Exercise description: For each line of the material, check for the string "rétroaction"; then state how many lines had it, giving only the number.

Records to process:
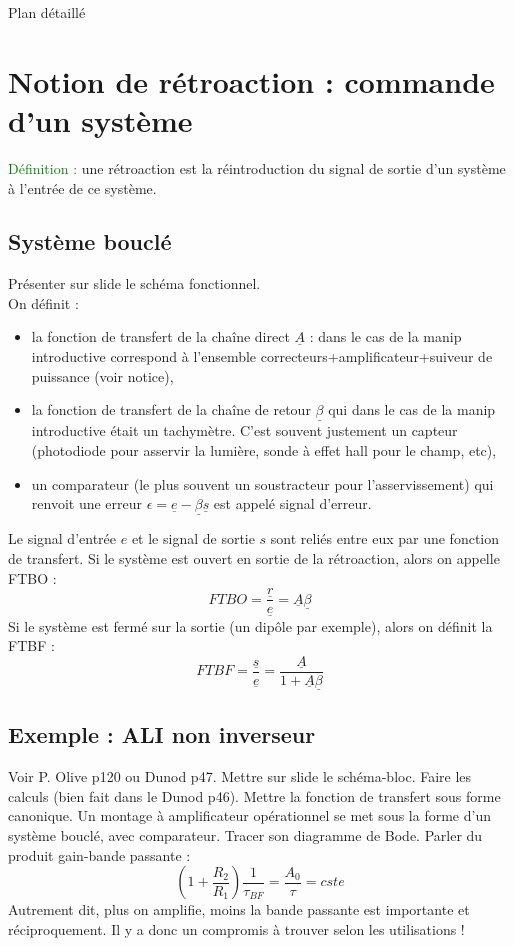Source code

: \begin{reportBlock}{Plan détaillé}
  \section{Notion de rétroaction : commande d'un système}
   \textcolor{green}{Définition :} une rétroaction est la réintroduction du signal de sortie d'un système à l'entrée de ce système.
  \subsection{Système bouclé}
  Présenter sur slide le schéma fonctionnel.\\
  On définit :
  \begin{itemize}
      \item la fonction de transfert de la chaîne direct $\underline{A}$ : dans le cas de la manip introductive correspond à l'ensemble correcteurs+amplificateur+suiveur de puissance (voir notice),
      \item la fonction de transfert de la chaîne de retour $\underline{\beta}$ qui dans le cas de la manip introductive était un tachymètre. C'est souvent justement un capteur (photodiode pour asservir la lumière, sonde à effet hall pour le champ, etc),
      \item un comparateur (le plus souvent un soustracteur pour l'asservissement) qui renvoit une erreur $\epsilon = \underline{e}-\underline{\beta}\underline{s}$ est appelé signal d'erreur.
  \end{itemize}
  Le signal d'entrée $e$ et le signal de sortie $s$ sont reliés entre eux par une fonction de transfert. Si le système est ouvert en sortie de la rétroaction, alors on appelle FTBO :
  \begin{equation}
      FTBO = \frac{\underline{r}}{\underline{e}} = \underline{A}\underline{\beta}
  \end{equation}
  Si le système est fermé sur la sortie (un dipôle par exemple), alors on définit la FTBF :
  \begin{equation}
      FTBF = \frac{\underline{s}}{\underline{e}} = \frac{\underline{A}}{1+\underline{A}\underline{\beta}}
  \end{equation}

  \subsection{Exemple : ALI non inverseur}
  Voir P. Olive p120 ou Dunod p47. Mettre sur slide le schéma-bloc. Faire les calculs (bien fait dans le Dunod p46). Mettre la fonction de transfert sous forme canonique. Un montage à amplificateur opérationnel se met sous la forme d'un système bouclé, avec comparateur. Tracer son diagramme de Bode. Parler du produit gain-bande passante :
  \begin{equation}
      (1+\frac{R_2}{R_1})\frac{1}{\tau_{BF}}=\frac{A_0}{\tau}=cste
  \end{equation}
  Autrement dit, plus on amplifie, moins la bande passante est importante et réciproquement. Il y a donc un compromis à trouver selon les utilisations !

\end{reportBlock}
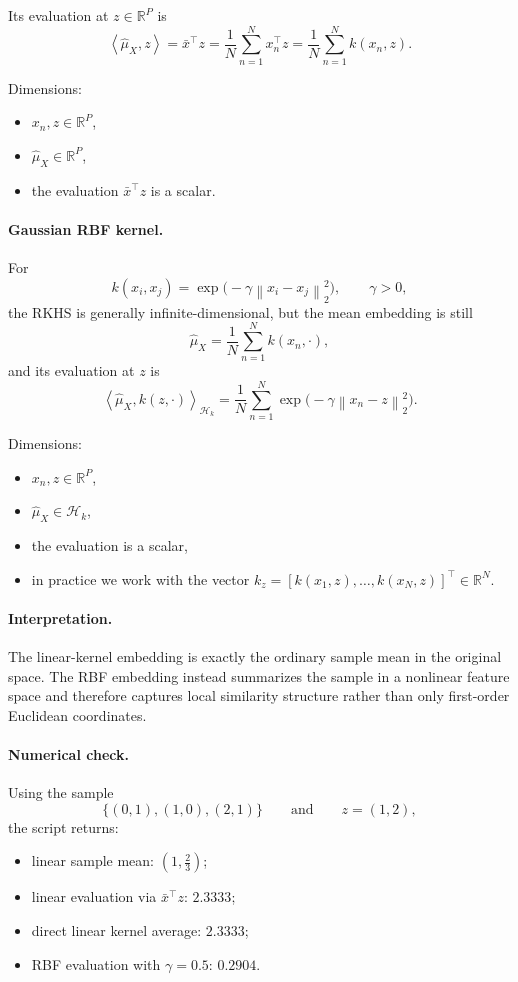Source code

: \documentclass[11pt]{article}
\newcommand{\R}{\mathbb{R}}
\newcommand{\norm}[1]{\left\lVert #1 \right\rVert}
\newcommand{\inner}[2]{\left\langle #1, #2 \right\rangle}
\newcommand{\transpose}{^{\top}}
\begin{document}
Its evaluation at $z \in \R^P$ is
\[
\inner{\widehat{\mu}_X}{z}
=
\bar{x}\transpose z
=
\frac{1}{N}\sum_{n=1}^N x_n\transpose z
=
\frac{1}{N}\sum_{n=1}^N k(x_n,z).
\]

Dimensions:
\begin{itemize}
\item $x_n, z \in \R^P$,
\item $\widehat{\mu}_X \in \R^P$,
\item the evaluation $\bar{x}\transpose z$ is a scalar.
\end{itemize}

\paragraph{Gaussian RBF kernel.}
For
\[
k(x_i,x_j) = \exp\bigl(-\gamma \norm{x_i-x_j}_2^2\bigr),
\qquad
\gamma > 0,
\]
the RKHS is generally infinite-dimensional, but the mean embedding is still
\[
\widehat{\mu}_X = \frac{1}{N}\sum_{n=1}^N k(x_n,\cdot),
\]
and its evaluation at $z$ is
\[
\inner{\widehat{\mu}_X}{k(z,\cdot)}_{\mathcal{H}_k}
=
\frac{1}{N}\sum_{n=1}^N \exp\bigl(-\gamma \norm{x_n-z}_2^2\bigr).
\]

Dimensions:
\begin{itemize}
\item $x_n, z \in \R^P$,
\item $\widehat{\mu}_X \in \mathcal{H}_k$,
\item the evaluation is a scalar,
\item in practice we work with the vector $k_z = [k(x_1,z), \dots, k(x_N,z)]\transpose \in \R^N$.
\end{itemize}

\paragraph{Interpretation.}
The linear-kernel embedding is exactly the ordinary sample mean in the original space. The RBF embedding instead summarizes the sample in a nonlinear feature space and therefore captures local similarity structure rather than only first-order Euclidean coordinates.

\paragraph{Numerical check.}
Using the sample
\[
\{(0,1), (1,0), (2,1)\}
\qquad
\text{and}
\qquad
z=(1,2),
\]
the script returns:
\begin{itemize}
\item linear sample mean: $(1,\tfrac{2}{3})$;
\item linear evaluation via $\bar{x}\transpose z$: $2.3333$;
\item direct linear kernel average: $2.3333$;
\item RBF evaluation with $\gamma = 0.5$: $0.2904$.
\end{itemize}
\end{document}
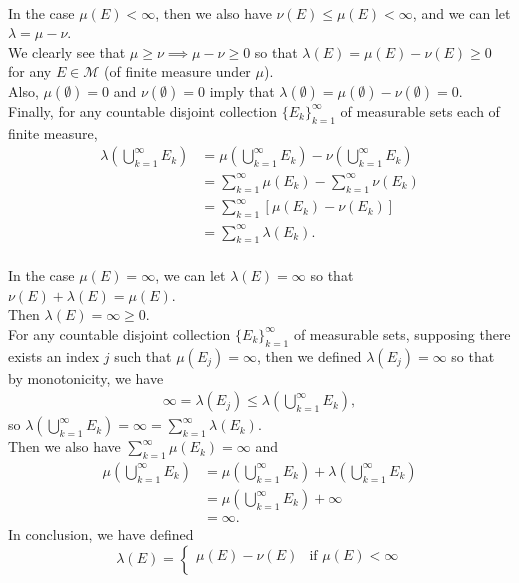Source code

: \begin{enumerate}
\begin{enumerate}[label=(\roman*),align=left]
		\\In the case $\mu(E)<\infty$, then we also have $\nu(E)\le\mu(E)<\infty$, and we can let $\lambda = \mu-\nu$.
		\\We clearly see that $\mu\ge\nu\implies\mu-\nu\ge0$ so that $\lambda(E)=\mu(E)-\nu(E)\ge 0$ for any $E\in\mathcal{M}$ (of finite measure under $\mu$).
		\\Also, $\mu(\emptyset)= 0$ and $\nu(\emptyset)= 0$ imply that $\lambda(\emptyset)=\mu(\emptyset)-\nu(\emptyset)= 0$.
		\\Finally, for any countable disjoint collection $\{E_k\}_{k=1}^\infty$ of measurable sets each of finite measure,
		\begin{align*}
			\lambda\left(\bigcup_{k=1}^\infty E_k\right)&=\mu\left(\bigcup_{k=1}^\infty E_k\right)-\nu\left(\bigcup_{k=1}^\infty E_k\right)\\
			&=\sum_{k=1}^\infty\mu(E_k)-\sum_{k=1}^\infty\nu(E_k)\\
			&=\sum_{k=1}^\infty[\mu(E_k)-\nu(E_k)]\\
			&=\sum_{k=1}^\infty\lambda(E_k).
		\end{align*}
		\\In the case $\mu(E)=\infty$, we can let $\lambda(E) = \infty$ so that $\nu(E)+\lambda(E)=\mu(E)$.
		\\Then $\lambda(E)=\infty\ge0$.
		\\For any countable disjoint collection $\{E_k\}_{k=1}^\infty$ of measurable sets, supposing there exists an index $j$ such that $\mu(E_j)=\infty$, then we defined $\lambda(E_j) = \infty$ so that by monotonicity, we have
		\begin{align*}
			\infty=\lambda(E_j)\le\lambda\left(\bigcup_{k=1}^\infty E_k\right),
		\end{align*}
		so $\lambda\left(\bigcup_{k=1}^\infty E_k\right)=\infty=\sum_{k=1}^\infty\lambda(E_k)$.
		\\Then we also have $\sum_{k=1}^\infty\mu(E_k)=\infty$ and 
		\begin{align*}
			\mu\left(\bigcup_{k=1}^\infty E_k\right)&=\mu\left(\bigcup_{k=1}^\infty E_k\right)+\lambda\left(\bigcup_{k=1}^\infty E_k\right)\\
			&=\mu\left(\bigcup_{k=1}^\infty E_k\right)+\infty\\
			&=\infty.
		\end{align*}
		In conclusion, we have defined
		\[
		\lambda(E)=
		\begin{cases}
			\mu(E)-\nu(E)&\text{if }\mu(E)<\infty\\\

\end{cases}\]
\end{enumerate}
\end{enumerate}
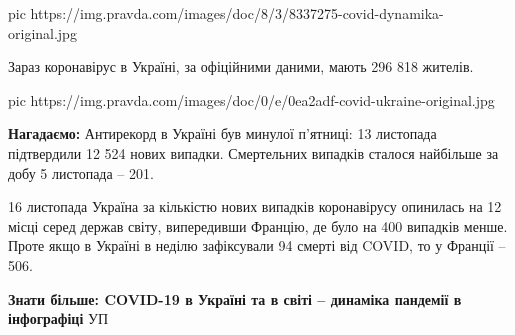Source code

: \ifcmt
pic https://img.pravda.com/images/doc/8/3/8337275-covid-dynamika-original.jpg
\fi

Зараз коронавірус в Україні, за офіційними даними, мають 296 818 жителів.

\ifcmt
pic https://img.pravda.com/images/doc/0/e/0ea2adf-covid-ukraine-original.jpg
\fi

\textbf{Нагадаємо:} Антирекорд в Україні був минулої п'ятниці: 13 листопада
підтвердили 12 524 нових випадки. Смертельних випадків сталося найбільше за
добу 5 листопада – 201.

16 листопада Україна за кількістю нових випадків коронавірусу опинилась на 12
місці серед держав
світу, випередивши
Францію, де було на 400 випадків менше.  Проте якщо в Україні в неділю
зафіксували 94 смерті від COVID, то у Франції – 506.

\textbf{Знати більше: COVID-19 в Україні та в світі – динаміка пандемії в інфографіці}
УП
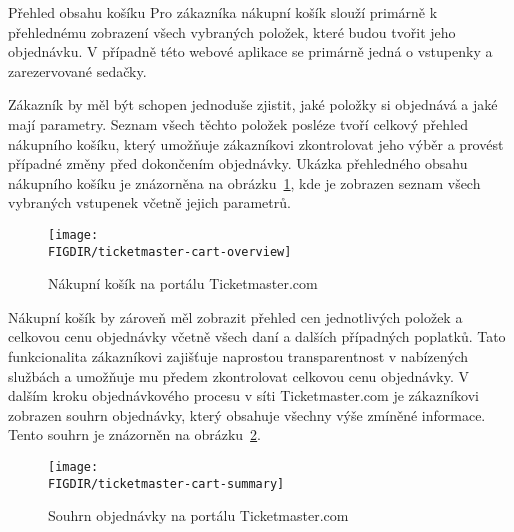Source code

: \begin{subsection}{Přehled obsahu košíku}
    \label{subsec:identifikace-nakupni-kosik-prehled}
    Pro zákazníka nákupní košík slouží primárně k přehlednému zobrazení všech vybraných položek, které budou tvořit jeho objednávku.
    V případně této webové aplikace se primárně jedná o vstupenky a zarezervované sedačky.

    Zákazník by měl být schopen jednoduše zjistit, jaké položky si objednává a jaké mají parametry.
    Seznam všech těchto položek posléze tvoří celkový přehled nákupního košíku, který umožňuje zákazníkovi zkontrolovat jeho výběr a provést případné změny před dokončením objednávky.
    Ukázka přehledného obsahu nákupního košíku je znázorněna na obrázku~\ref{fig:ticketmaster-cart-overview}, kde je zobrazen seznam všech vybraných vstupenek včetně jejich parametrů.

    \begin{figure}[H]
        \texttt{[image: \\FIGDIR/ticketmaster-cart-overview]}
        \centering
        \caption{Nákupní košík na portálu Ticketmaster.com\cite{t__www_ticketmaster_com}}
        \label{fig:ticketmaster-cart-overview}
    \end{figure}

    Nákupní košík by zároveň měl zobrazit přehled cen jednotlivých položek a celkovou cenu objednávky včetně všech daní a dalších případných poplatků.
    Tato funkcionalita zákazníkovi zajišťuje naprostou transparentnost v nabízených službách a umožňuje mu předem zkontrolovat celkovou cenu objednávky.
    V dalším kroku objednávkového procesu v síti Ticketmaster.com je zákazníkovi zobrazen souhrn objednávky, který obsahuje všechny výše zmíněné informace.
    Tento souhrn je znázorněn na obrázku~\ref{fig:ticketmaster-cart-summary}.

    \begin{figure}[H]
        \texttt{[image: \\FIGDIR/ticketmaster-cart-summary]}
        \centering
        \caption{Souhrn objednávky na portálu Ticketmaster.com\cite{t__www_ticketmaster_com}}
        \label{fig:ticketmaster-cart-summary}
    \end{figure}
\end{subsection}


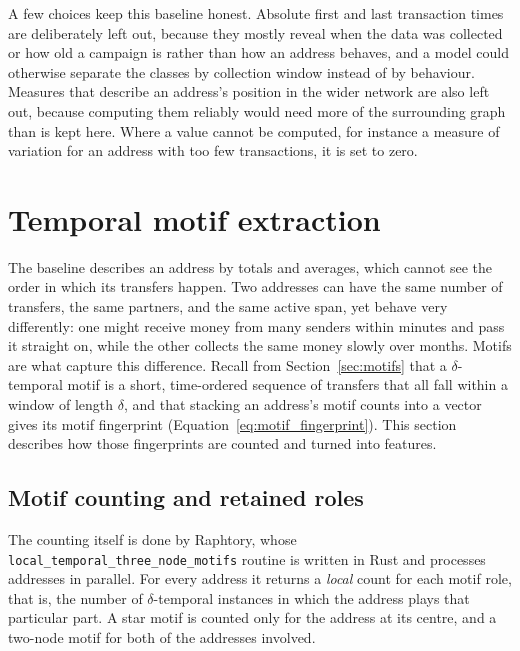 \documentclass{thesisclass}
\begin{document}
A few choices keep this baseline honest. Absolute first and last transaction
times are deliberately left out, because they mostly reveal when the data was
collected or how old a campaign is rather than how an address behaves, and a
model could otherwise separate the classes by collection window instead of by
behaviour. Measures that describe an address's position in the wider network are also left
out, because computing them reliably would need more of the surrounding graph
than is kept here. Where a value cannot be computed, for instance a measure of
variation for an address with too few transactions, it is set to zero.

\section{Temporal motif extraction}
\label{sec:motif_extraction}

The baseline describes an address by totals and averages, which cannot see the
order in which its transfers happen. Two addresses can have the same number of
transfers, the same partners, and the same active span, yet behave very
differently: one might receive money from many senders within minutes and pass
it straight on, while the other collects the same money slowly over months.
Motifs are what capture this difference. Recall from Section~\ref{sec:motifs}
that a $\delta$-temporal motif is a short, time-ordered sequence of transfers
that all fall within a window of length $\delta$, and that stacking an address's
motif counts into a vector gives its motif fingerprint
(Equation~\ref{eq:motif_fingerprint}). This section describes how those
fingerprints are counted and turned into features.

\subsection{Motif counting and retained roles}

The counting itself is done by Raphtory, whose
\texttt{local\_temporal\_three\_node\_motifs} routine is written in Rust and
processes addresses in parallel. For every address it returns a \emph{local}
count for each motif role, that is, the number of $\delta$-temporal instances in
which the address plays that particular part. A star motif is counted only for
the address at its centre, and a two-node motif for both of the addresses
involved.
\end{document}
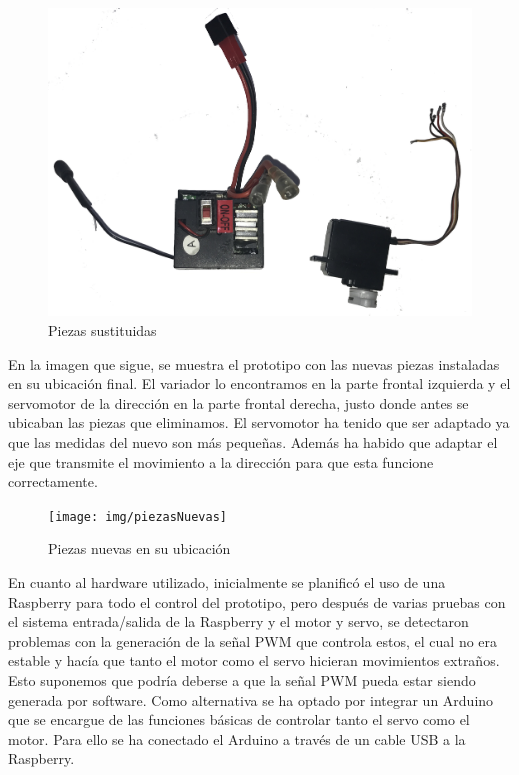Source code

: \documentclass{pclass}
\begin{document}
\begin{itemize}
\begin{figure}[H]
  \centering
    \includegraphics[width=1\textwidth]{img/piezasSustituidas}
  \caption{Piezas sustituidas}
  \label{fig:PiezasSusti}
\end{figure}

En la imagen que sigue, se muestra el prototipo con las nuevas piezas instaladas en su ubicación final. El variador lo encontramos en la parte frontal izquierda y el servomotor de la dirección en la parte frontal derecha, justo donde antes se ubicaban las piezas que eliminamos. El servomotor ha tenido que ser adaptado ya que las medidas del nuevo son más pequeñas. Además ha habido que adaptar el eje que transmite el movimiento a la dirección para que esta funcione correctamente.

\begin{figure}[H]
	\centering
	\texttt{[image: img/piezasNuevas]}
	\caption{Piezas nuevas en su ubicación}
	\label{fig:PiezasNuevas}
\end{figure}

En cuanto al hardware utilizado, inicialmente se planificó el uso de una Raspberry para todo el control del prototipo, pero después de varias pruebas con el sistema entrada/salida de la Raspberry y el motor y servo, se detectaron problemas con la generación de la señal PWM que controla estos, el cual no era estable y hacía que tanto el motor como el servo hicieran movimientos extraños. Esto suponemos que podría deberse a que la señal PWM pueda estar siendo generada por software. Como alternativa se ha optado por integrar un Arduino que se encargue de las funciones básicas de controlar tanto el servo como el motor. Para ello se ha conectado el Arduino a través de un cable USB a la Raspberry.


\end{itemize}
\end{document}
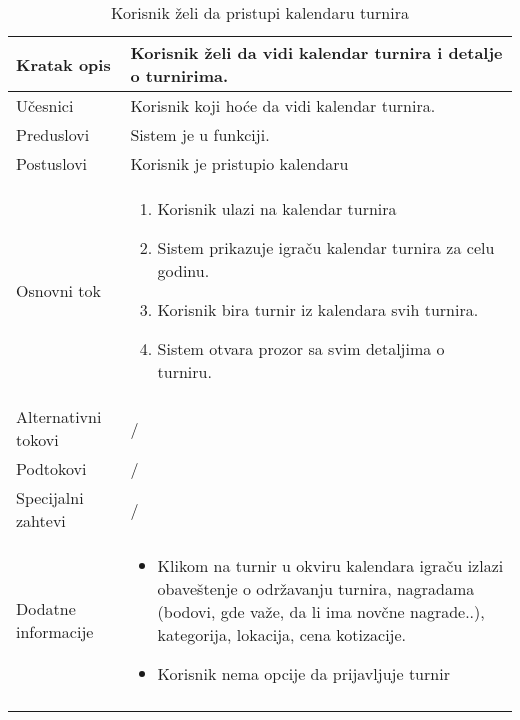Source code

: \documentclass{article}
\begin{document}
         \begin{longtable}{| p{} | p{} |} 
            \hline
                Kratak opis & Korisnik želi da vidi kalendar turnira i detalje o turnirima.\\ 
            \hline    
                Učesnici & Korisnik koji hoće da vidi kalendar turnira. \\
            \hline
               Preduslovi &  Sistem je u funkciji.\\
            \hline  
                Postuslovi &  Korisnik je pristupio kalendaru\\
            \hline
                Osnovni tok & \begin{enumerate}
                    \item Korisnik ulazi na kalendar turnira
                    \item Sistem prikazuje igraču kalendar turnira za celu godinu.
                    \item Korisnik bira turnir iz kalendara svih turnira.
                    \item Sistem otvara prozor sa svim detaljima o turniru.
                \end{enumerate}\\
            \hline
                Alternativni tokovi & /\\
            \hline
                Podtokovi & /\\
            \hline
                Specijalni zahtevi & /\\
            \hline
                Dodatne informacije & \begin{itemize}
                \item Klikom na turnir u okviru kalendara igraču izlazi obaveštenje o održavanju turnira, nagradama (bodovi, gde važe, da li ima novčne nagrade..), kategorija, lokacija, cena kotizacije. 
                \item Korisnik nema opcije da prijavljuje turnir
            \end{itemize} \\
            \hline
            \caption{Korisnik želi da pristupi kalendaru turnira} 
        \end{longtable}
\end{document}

Final answer: 3